SHURAT HADIN ACCUSES PA POLICE OF ARRANGING ASSASSINATION OF SUSPECTED ISRAEL AGENT
Shurat HaDin Israel Law Center condemns yesterdays brutal murder of a suspected Israeli agent being held in Palestinian police custody. The prisoner, Qaad Abu Shalbayah, was arrested 3 weeks ago on charges of having assisted the Israel Defense Forces in identifying and locating fugitive Palestinian terrorists in the Ramallah area.
As Palestinian police walked Abu Shalbayah to court to seek an extension of his remand, three masked assassins appeared on the street and opened fire. Abu Shalbayah was shot several times in the head.

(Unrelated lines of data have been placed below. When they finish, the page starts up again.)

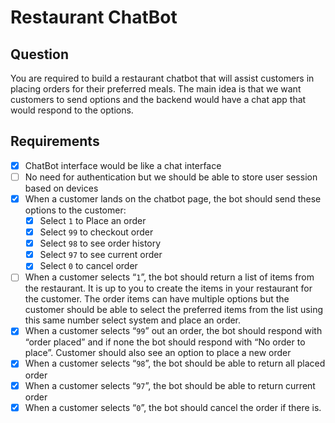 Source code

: # Restaurant ChatBot

## Question
You are required to build a restaurant chatbot that will assist customers in placing orders for their preferred meals. The main idea is that we want customers to send options and the backend would have a chat app that would respond to the options. 

## Requirements
- [x] ChatBot interface would be like a chat interface
- [ ] No need for authentication but we should be able to store user session based on devices
- [x] When a customer lands on the chatbot page, the bot should send these options to the customer:
    - [x] Select `1` to Place an order
    - [x] Select `99` to checkout order
    - [x] Select `98` to see order history
    - [x] Select `97` to see current order
    - [x] Select `0` to cancel order
- [ ] When a customer selects “`1`”, the bot should return a list of items from the restaurant. It is up to you to create the items in your restaurant for the customer. The order items can have multiple options but the customer should be able to select the preferred items from the list using this same number select system and place an order.
- [x] When a customer selects “`99`” out an order, the bot should respond with “order placed” and if none the bot should respond with “No order to place”. Customer should also see an option to place a new order
- [x] When a customer selects “`98`”, the bot should be able to return all placed order
- [x] When a customer selects “`97`”, the bot should be able to return current order
- [x] When a customer selects “`0`”, the bot should cancel the order if there is.
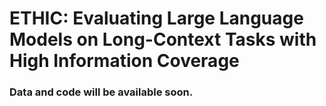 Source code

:# ETHIC: Evaluating Large Language Models on Long-Context Tasks with High Information Coverage

### Data and code will be available soon.
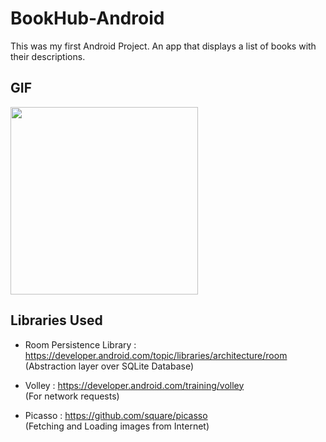 # BookHub-Android

This was my first Android Project. An app that displays a list of books with their descriptions.     

## GIF     
<img src="bookHub.gif" width="300"/>       


## Libraries Used     

* Room Persistence Library : https://developer.android.com/topic/libraries/architecture/room       
(Abstraction layer over SQLite Database)     

* Volley : https://developer.android.com/training/volley     
(For network requests)    

* Picasso : https://github.com/square/picasso     
(Fetching and Loading images from Internet)     
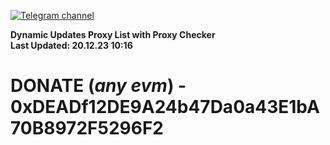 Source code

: [![Telegram channel](https://img.shields.io/endpoint?url=https://runkit.io/damiankrawczyk/telegram-badge/branches/master?url=https://t.me/n4z4v0d)](https://t.me/n4z4v0d) 

**Dynamic Updates Proxy List with Proxy Checker**  
**Last Updated: 20.12.23 10:16**

# DONATE (_any evm_) - 0xDEADf12DE9A24b47Da0a43E1bA70B8972F5296F2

The police officers escorting Abu Shalbayah made no effort to protect him nor did they seek to capture the masked assailants as they fled. Moreover, no police investigation into this broad daylight murder is being carried out.
Eyewitnesses to the shooting in Ramallah have told Shurat HaDin that the "hit" on Abu Shalbayah was quite obviously arranged by his police guards.
Since the signing of the Oslo agreements between Israel and the Palestinian Authority (PA) in 1993, several hundred so-called collaborators have been murdered by Palestinian terrorist groups. To date, the PA police have never conducted any investigation into the killings, never made any arrest of a suspect and never filed any indictment.
In recent months, hundreds of Palestinians accused of being Israeli agents have been arrested by the Palestinian police in the areas under the PA's control and are being held without trials. At least nine such prisoners have been sentenced to death after receiving speedy "trials" before Palestinian military tribunals that lasted less than one hour.
In the past year, masked gunmen of the Fatah faction have murdered three Palestinian women, who were accused of assisting Israel. Last August, Fatah killed Ikhlas Khouli, 35, a mother of seven, in the streets of Tulkarm. Three days later, the terrorist group murdered Rajah Ibrahim, 18, in Tulkarm's public square. In October, Fatah shot to death Haifa Sultan, 39, in an alley in Nablus.
According to human rights groups monitoring the PA, less than half of those accused of being collaborators, were actually in the Israeli security services' employ. Many are merely victims of family/clan disputes with members of the various terrorist organizations, while others were owed substantial sums of money by their assailants, who found the murders as an easy way to discharge their debts.